At first I was happy about the cartoon controversy. I think there are some major incompatibilities between Islamic and Western cultures, and I think that a healthy debate helps all parties to understand exactly what their values are and how they are going to co-exist in a world where people have different values.

As a smart guy I know at work said a few weeks ago, “We [the West] can’t really claim that we are not intolerant, because we are intolerant. We’re intolerant of intolerance.” And at the end of the day, that’s what the cartoon thing boils down to. Fundamentalist Islamic people believe that any depiction of the prophet, by anyone, should not be allowed.
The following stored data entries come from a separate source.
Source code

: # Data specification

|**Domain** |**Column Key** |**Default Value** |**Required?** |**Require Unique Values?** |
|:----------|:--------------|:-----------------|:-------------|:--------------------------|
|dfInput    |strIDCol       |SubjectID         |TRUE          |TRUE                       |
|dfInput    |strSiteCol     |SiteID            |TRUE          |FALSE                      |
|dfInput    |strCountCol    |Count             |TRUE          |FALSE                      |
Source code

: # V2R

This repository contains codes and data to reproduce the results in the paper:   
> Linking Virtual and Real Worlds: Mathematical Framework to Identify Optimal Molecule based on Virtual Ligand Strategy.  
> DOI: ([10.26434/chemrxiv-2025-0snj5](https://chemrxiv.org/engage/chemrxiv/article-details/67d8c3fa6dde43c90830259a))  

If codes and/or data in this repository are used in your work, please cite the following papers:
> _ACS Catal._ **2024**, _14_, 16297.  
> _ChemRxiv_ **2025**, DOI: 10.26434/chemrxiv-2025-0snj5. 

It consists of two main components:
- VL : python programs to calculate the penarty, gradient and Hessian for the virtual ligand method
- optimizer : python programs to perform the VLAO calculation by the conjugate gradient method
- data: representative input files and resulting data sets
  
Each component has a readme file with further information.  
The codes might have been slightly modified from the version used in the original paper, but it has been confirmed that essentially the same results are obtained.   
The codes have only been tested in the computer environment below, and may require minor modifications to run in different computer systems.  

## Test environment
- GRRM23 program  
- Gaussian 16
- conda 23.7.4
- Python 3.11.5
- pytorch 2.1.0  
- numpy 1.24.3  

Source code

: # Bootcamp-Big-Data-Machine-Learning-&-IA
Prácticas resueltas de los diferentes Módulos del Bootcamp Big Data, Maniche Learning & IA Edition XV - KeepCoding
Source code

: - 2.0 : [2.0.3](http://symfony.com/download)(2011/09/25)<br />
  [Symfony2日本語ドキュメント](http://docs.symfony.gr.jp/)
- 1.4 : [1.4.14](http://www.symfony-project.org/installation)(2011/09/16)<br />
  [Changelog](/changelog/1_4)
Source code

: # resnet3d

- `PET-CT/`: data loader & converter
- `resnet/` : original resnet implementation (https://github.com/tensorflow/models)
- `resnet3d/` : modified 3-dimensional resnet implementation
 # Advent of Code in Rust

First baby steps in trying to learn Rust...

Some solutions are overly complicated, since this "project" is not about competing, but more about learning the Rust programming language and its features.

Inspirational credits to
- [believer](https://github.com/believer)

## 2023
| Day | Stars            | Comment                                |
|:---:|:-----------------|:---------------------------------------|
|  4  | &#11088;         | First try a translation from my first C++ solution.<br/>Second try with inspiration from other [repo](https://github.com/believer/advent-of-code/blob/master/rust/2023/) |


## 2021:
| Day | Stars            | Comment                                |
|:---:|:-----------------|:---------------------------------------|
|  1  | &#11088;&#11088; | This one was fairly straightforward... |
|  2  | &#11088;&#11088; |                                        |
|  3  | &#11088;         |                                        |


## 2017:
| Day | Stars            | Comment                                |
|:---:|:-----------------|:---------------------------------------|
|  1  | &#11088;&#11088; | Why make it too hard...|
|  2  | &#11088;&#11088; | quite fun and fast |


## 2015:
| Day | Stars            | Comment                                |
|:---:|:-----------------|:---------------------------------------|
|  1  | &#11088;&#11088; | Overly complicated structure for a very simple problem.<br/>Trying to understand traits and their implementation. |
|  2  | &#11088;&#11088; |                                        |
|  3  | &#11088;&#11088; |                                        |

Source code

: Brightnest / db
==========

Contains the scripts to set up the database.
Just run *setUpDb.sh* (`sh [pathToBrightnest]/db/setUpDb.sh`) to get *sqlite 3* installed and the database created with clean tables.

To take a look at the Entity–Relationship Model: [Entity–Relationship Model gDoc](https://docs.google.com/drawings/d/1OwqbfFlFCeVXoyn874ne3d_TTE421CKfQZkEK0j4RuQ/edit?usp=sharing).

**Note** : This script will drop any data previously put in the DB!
It’s an egregious insult to them and they can’t stand it, must beat their heads with their hands, riot in the streets, burn buildings, yadda yadda yadda.

While this is happening (and as some claim, being instigated by some Arab and Islamic regimes to further their own agendas), the Western worlds looks at this as a challenge (and certain French papers see it as a chance to boost circulation and look like they are defending free speech by choosing to reprint the cartoons). It’s a challenge to our value of free speech. And this is one of those values that transcends partisanship, everyone can get behind free speech (even if there are some Republicans who don’t want to go as far as some others).

So when I first heard about this particular controversy I was happy, because if you’re going to have a confrontation between civilizations, having the flashpoint be a case that is so obviously clear cut is better than having the debate over some other more fuzzy issue, like the implicit racism of the West.

Plus, the issue is really a non-issue. No one is going to apologize. No newspaper, and certainly no government, is going to get up and apologize for exercising their right to free speech. They may get up and say the cartoons were more hurtful than they understood, and that they were in poor taste, but no one is going to get up and say “yeah, you win you crazy nuts, there should never be any depictions made of the prophet muhammed, ever.”

Of course, the flaw in my argument is to believe that ultimately the Islamic world, having failed to secure any kind of apology or concession, will reconsider their approach toward international diplomacy and look for a more successful strategy. If that were to happen it would be a triumph of logic over emotion. But sadly, such victories are rare even when the issue is not as strong as religion.

But we have gotten away from the beginning of the story. The hypocrisy Ian saw was that we would defend free speech on one side of our face while putting people in jail for exercising their right to free speech out of the other side. But I don’t see it that way.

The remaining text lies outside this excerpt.